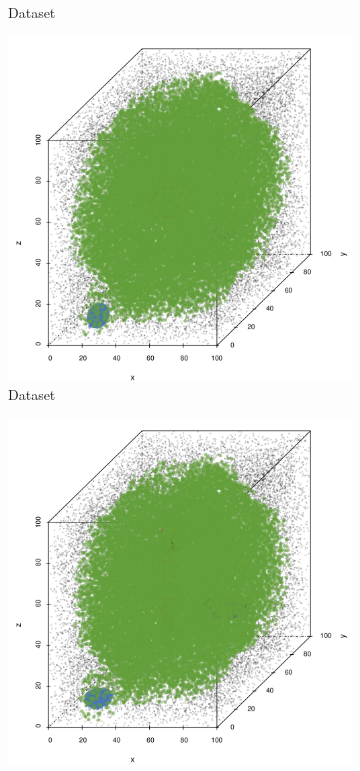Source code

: \begin{figure}
\begin{subfigure}{0.23\textwidth}
				\caption{Dataset \baakmanTwo}
				\label{fig:discussion:performance:mbeLowerError:baakman2}
			\end{subfigure}	
			\begin{subfigure}{0.23\textwidth}
				\centering
				\includegraphics[keepaspectratio=true, width=\textwidth, height=0.23\textheight]{discussion/img/ferdosi_3_abs_error_mbeSmallerThansambe}
				\caption{Dataset \ferdosiThree}
				\label{fig:discussion:performance:mbeLowerError:ferdosi3}
			\end{subfigure}
			\begin{subfigure}{0.23\textwidth}
				\centering
				\includegraphics[keepaspectratio=true, width=\textwidth, height=0.23\textheight]{discussion/img/baakman_3_abs_error_mbeSmallerThansambe}

\end{subfigure}
\end{figure}
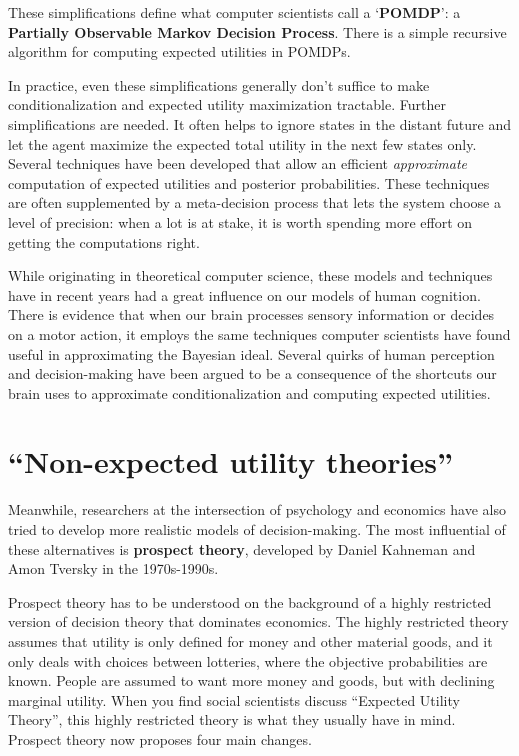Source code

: These simplifications define what computer scientists call a `\textbf{POMDP}': a
\textbf{Partially Observable Markov Decision Process}. There is a simple
recursive algorithm for computing expected utilities in POMDPs.


In practice, even these simplifications generally don't suffice to make
conditionalization and expected utility maximization tractable. Further
simplifications are needed. It often helps to ignore states in the distant
future and let the agent maximize the expected total utility in the next few
states only. Several techniques have been developed that allow an efficient
\emph{approximate} computation of expected utilities and posterior
probabilities. These techniques are often supplemented by a meta-decision
process that lets the system choose a level of precision: when a lot is at
stake, it is worth spending more effort on getting the computations right.

While originating in theoretical computer science, these models and techniques
have in recent years had a great influence on our models of human cognition.
There is evidence that when our brain processes sensory information or decides
on a motor action, it employs the same techniques computer scientists have found
useful in approximating the Bayesian ideal. Several quirks of human perception
and decision-making have been argued to be a consequence of the shortcuts our
brain uses to approximate conditionalization and computing expected utilities.


\section{``Non-expected utility theories''}\label{sec:prospect-theory}

Meanwhile, researchers at the intersection of psychology and economics have also
tried to develop more realistic models of decision-making. The most influential
of these alternatives is \textbf{prospect theory}, developed by Daniel Kahneman
and Amon Tversky in the 1970s-1990s.

Prospect theory has to be understood on the background of a highly restricted
version of decision theory that dominates economics. The highly restricted
theory assumes that utility is only defined for money and other material goods,
and it only deals with choices between lotteries, where the objective
probabilities are known. People are assumed to want more money and goods, but
with declining marginal utility. When you find social scientists discuss
``Expected Utility Theory'', this highly restricted theory is what they usually
have in mind. Prospect theory now proposes four main changes.

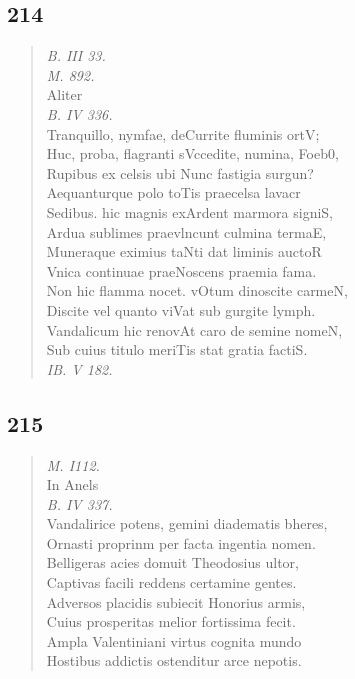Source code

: \documentclass[11pt, a4paper]{report}
\begin{document}
            \subsection*{214}
      \begin{verse}
      \textit{B. III 33.} \\ \textit{M. 892.} \\ Aliter \\ \textit{B. IV 336.} \\ Tranquillo, nymfae, deCurrite fluminis ortV; \\ Huc, proba, flagranti sVccedite, numina, Foeb0, \\ Rupibus ex celsis ubi Nunc fastigia surgun? \\ Aequanturque polo toTis praecelsa lavacr \\ Sedibus. hic magnis exArdent marmora signiS, \\ Ardua sublimes praevlncunt culmina termaE, \\ Muneraque eximius taNti dat liminis auctoR \\ Vnica continuae praeNoscens praemia fama. \\ Non hic flamma nocet. vOtum dinoscite carmeN, \\ Discite vel quanto viVat sub gurgite lymph. \\ Vandalicum hic renovAt caro de semine nomeN, \\ Sub cuius titulo meriTis stat gratia factiS. \\ \textit{IB. V 182.} \\ 
      \end{verse}
  
            \subsection*{215}
      \begin{verse}
      \textit{M. I112.} \\ In Anels \\ \textit{B. IV 337.} \\ Vandalirice potens, gemini diadematis bheres, \\ Ornasti proprinm per facta ingentia nomen. \\ 
        ﻿\pagebreak 
    Belligeras acies domuit Theodosius ultor, \\ Captivas facili reddens certamine gentes. \\ Adversos placidis subiecit Honorius armis, \\ Cuius prosperitas melior fortissima fecit. \\ Ampla Valentiniani virtus cognita mundo \\ Hostibus addictis ostenditur arce nepotis. \\ 
      \end{verse}
  
\end{document}
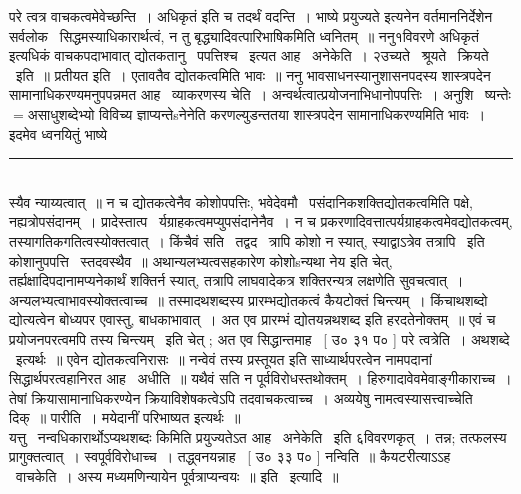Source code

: \documentclass[11pt, openany]{book}
\begin{document}
\begin{multicols}{2}
परे त्वत्र वाचकत्वमेवेच्छन्ति~। {\qt अधिकृतं} इति च तदर्थं वदन्ति~। भाष्ये {\qt प्रयुज्यते} इत्यनेन वर्तमाननिर्देशेन सर्वलोक \textendash\ सिद्धमस्याधिकारार्थत्वं, न तु बृद्ध्यादिवत्पारिभाषिकमिति ध्वनितम्~॥ ननु१विवरणे {\qt अधिकृतं} इत्यधिकं वाचकपदाभावात् द्योतकतानु \textendash\ पपत्तिश्च \textendash\ इत्यत आह \textendash\ अनेकेति~। २उच्यते \textendash\ श्रूयते \textendash\ क्रियते \textendash\ इति~॥ प्रतीयत इति~। एतावतैव द्योतकत्वमिति भावः~॥ ननु भावसाधनस्यानुशासनपदस्य शास्त्रपदेन सामानाधिकरण्यमनुपपन्नमत आह \textendash\ व्याकरणस्य चेति~। अन्वर्थत्वात्प्रयोजनाभिधानोपपत्तिः~। अनुशि \textendash\ ष्यन्तेः$=$असाधुशब्देभ्यो विविच्य ज्ञाप्यन्तेsनेनेति करणल्युडन्ततया शास्त्रपदेन सामानाधिकरण्यमिति भावः~। इदमेव ध्वनयितुं भाष्ये

\noindent
\rule{1\linewidth}{0.5pt}\\

\noindent
स्यैव न्याय्यत्वात्~॥ न च द्योतकत्वेनैव कोशोपपत्तिः, भवेदेवमौ \textendash\ पसंदानिकशक्तिद्योतकत्वमिति पक्षे, नह्यत्रोपसंदानम्~। प्रादेस्तात्प \textendash\ र्यग्राहकत्वमप्युपसंदानेनैव~। न च प्रकरणादिवत्तात्पर्यग्राहकत्वमेवद्योतकत्वम्, तस्यागतिकगतित्वस्योक्तत्वात्~। किंचैवं सति \textendash\ तद्वद \textendash\ त्रापि कोशो न स्यात्, स्याद्वाऽत्रेव तत्रापि \textendash\ इति कोशानुपपत्ति \textendash\ स्तदवस्थैव~॥ अथान्यलभ्यत्वसहकारेण कोशोsन्यथा नेय इति चेत्, तर्ह्यक्षादिपदानामप्यनेकार्थं शक्तिर्न स्यात्, तत्रापि लाघवादेकत्र शक्तिरन्यत्र लक्षणेति सुवचत्वात्~। अन्यलभ्यत्वाभावस्योक्तत्वाच्च~॥ तस्मादथशब्दस्य प्रारम्भद्योतकत्वं कैयटोक्तं चिन्त्यम्~। किंचाथशब्दो द्योत्यत्वेन बोध्यपर एवास्तु, बाधकाभावात्~। अत एव प्रारम्भं द्योतयन्नथशब्द इति हरदतेनोक्तम्~॥ एवं च प्रयोजनपरत्वमपि तस्य चिन्त्यम् \textendash\ इति चेत् ; अत एव सिद्धान्तमाह \textendash\ [ उ० ३१ प० ] परे त्वत्रेति~। अथशब्दे \textendash\ इत्यर्थः~॥ एवेन द्योतकत्वनिरासः~॥ नन्वेवं तस्य प्रस्तूयत इति साध्यार्थपरत्वेन नामपदानां सिद्धार्थपरत्वहानिरत आह \textendash\ अधीति~॥ यथैवं सति न पूर्वविरोधस्तथोक्तम्~। हिरुगादावेवमेवाङ्गीकाराच्च~। तेषां क्रियासामानाधिकरण्येन क्रियाविशेषकत्वेऽपि तदवाचकत्वाच्च~। अव्ययेषु नामत्वस्यासत्त्वाच्चेति दिक्~॥ पारीति~। मयेदानीं परिभाष्यत इत्यर्थः~॥\\

यत्तु \textendash\ नन्वधिकारार्थोऽप्यथशब्दः किमिति प्रयुज्यतेऽत आह \textendash\ अनेकेति \textendash\ इति ६विवरणकृत्~। तन्न; तत्फलस्य प्रागुक्तत्वात्~। स्वपूर्वविरोधाच्च~। तद्ध्वनयन्नाह \textendash\ [ उ० ३३ प० ] नन्विति~॥ कैयटरीत्याऽऽह \textendash\ वाचकेति~। अस्य मध्यमणिन्यायेन पूर्वत्राप्यन्वयः~॥ इति \textendash\ इत्यादि~॥\\


\end{multicols}
\end{document}
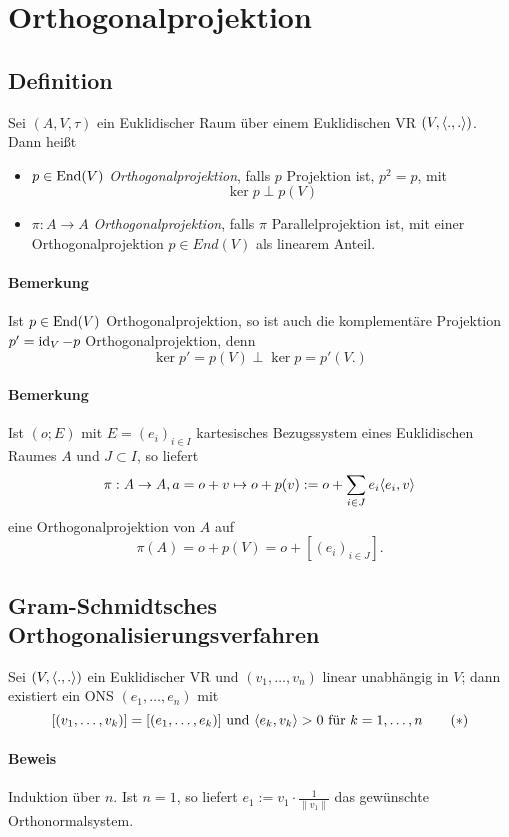 \section{Orthogonalprojektion}
\subsection{Definition}
\begin{Definition}[Orthogonalprojektion]
	Sei $ (A,V,\tau) $ ein Euklidischer Raum über einem Euklidischen VR $ (V, \langle .,. \rangle) $. Dann heißt
		\begin{itemize}
			\item $ p\in \operatorname{End}(V) $ \emph{Orthogonalprojektion}, falls $ p $ Projektion ist, $ p^2 = p $, mit
				\[ \ker p \perp p(V) \]
			\item $ \pi: A\to A $ \emph{Orthogonalprojektion}, falls $ \pi $ Parallelprojektion ist, mit einer Orthogonalprojektion $ p\in End(V) $ als linearem Anteil.
		\end{itemize}
\end{Definition}
\paragraph{Bemerkung}
	Ist $ p\in \operatorname{End}(V) $ Orthogonalprojektion, so ist auch die komplementäre Projektion $ p' = \operatorname{id}_V-p $ Orthogonalprojektion, denn
		\[ \ker p' = p(V)\perp \ker p = p'(V.) \]
\paragraph{Bemerkung}
	Ist $ (o;E) $ mit $ E=(e_i)_{i\in I} $ kartesisches Bezugssystem eines Euklidischen Raumes $ A $ und $ J\subset I $, so liefert
		\[ \pi: A\to A, a = o+v \mapsto o+p(v) := o+\sum_{i\in J}e_i\langle e_i,v \rangle \]
	eine Orthogonalprojektion von $ A $ auf
		\[ \pi(A) = o + p(V) = o + [(e_i)_{i\in J}]. \]

\subsection{Gram-Schmidtsches Orthogonalisierungsverfahren}
	Sei $ (V,\langle .,. \rangle) $ ein Euklidischer VR und $ (v_1,\dots,v_n) $ linear unabhängig in $ V $; dann existiert ein ONS $ (e_1,\dots,e_n) $ mit
		\[ [(v_1,\dots,v_k)] = [(e_1,\dots,e_k)] \text{ und } \langle e_k,v_k \rangle > 0 \text{ für } k = 1,\dots,n \tag{$ * $} \]
\paragraph{Beweis}
	Induktion über $ n $. Ist $ n=1 $, so liefert $ e_1 := v_1\cdot\frac{1}{\|v_1\|} $ das gewünschte Orthonormalsystem.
------
#### Problem details:
Scan the records above and tell how many lines include the word "models"; the number is all that should be written.

#### Result for this task:
3